* **Aim of the task**:
Without including any pictures, retype exactly the lines from the top of the records through the line containing "ARKUI_TextPickerRangeContent | 定义单列滑动数据选择器支持的图片资源结构体。 |", that final line included.

# # # #

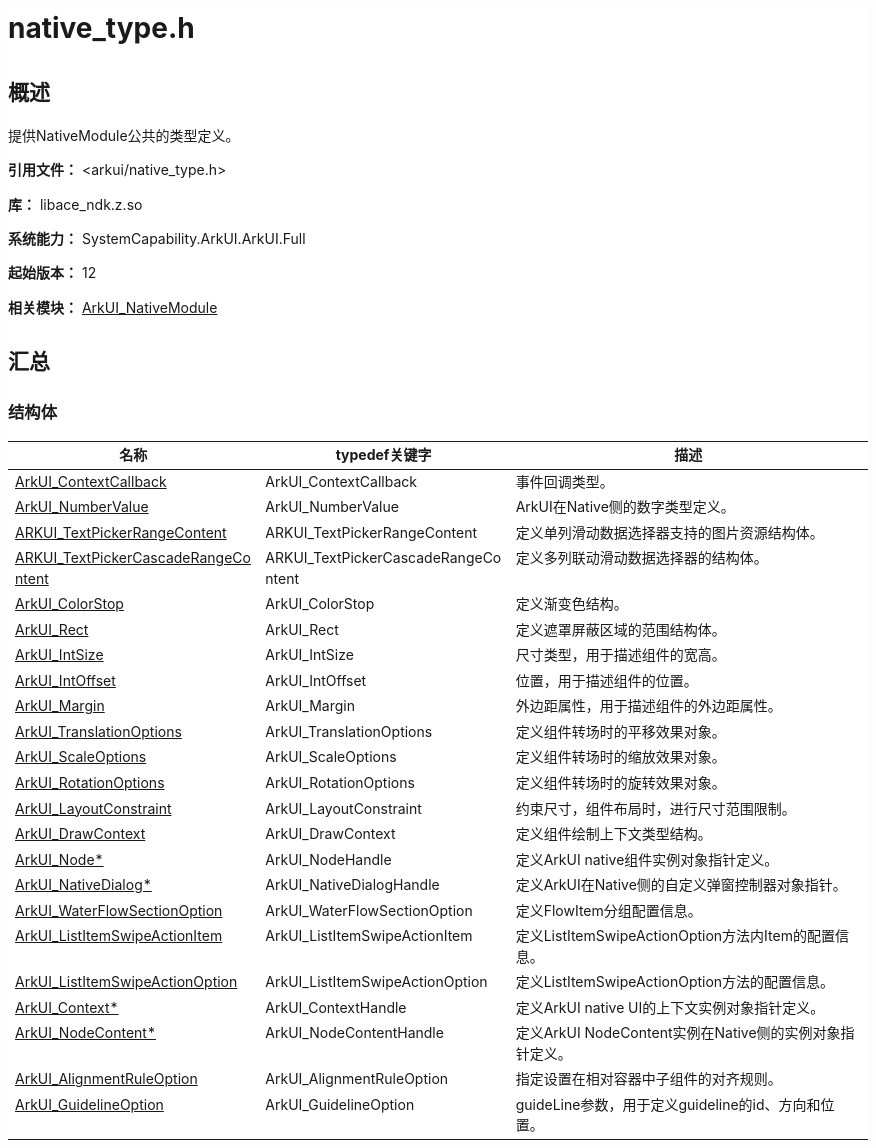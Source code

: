 # native_type.h






## 概述

提供NativeModule公共的类型定义。

**引用文件：** <arkui/native_type.h>

**库：** libace_ndk.z.so

**系统能力：** SystemCapability.ArkUI.ArkUI.Full

**起始版本：** 12

**相关模块：** [ArkUI_NativeModule](capi-arkui-nativemodule.md)

## 汇总

### 结构体

| 名称 | typedef关键字 | 描述 |
| -- | -- | -- |
| [ArkUI_ContextCallback](capi-arkui-nativemodule-arkui-contextcallback.md) | ArkUI_ContextCallback | 事件回调类型。 |
| [ArkUI_NumberValue](capi-arkui-nativemodule-arkui-numbervalue.md) | ArkUI_NumberValue | ArkUI在Native侧的数字类型定义。 |
| [ARKUI_TextPickerRangeContent](capi-arkui-nativemodule-arkui-textpickerrangecontent.md) | ARKUI_TextPickerRangeContent | 定义单列滑动数据选择器支持的图片资源结构体。 |
| [ARKUI_TextPickerCascadeRangeContent](capi-arkui-nativemodule-arkui-textpickercascaderangecontent.md) | ARKUI_TextPickerCascadeRangeContent | 定义多列联动滑动数据选择器的结构体。 |
| [ArkUI_ColorStop](capi-arkui-nativemodule-arkui-colorstop.md) | ArkUI_ColorStop | 定义渐变色结构。 |
| [ArkUI_Rect](capi-arkui-nativemodule-arkui-rect.md) | ArkUI_Rect | 定义遮罩屏蔽区域的范围结构体。 |
| [ArkUI_IntSize](capi-arkui-nativemodule-arkui-intsize.md) | ArkUI_IntSize | 尺寸类型，用于描述组件的宽高。 |
| [ArkUI_IntOffset](capi-arkui-nativemodule-arkui-intoffset.md) | ArkUI_IntOffset | 位置，用于描述组件的位置。 |
| [ArkUI_Margin](capi-arkui-nativemodule-arkui-margin.md) | ArkUI_Margin | 外边距属性，用于描述组件的外边距属性。 |
| [ArkUI_TranslationOptions](capi-arkui-nativemodule-arkui-translationoptions.md) | ArkUI_TranslationOptions | 定义组件转场时的平移效果对象。 |
| [ArkUI_ScaleOptions](capi-arkui-nativemodule-arkui-scaleoptions.md) | ArkUI_ScaleOptions | 定义组件转场时的缩放效果对象。 |
| [ArkUI_RotationOptions](capi-arkui-nativemodule-arkui-rotationoptions.md) | ArkUI_RotationOptions | 定义组件转场时的旋转效果对象。 |
| [ArkUI_LayoutConstraint](capi-arkui-nativemodule-arkui-layoutconstraint.md) | ArkUI_LayoutConstraint | 约束尺寸，组件布局时，进行尺寸范围限制。 |
| [ArkUI_DrawContext](capi-arkui-nativemodule-arkui-drawcontext.md) | ArkUI_DrawContext | 定义组件绘制上下文类型结构。 |
| [ArkUI_Node*](capi-arkui-nativemodule-arkui-node8h.md) | ArkUI_NodeHandle | 定义ArkUI native组件实例对象指针定义。 |
| [ArkUI_NativeDialog*](capi-arkui-nativemodule-arkui-nativedialog8h.md) | ArkUI_NativeDialogHandle | 定义ArkUI在Native侧的自定义弹窗控制器对象指针。 |
| [ArkUI_WaterFlowSectionOption](capi-arkui-nativemodule-arkui-waterflowsectionoption.md) | ArkUI_WaterFlowSectionOption | 定义FlowItem分组配置信息。 |
| [ArkUI_ListItemSwipeActionItem](capi-arkui-nativemodule-arkui-listitemswipeactionitem.md) | ArkUI_ListItemSwipeActionItem | 定义ListItemSwipeActionOption方法内Item的配置信息。 |
| [ArkUI_ListItemSwipeActionOption](capi-arkui-nativemodule-arkui-listitemswipeactionoption.md) | ArkUI_ListItemSwipeActionOption | 定义ListItemSwipeActionOption方法的配置信息。 |
| [ArkUI_Context*](capi-arkui-nativemodule-arkui-context8h.md) | ArkUI_ContextHandle | 定义ArkUI native UI的上下文实例对象指针定义。 |
| [ArkUI_NodeContent*](capi-arkui-nativemodule-arkui-nodecontent8h.md) | ArkUI_NodeContentHandle | 定义ArkUI NodeContent实例在Native侧的实例对象指针定义。 |
| [ArkUI_AlignmentRuleOption](capi-arkui-nativemodule-arkui-alignmentruleoption.md) | ArkUI_AlignmentRuleOption | 指定设置在相对容器中子组件的对齐规则。 |
| [ArkUI_GuidelineOption](capi-arkui-nativemodule-arkui-guidelineoption.md) | ArkUI_GuidelineOption | guideLine参数，用于定义guideline的id、方向和位置。 |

# # # #

* **Answer box**:
Source code

: # native_type.h






## 概述

提供NativeModule公共的类型定义。

**引用文件：** <arkui/native_type.h>

**库：** libace_ndk.z.so

**系统能力：** SystemCapability.ArkUI.ArkUI.Full

**起始版本：** 12

**相关模块：** [ArkUI_NativeModule](capi-arkui-nativemodule.md)

## 汇总

### 结构体

| 名称 | typedef关键字 | 描述 |
| -- | -- | -- |
| [ArkUI_ContextCallback](capi-arkui-nativemodule-arkui-contextcallback.md) | ArkUI_ContextCallback | 事件回调类型。 |
| [ArkUI_NumberValue](capi-arkui-nativemodule-arkui-numbervalue.md) | ArkUI_NumberValue | ArkUI在Native侧的数字类型定义。 |
| [ARKUI_TextPickerRangeContent](capi-arkui-nativemodule-arkui-textpickerrangecontent.md) | ARKUI_TextPickerRangeContent | 定义单列滑动数据选择器支持的图片资源结构体。 |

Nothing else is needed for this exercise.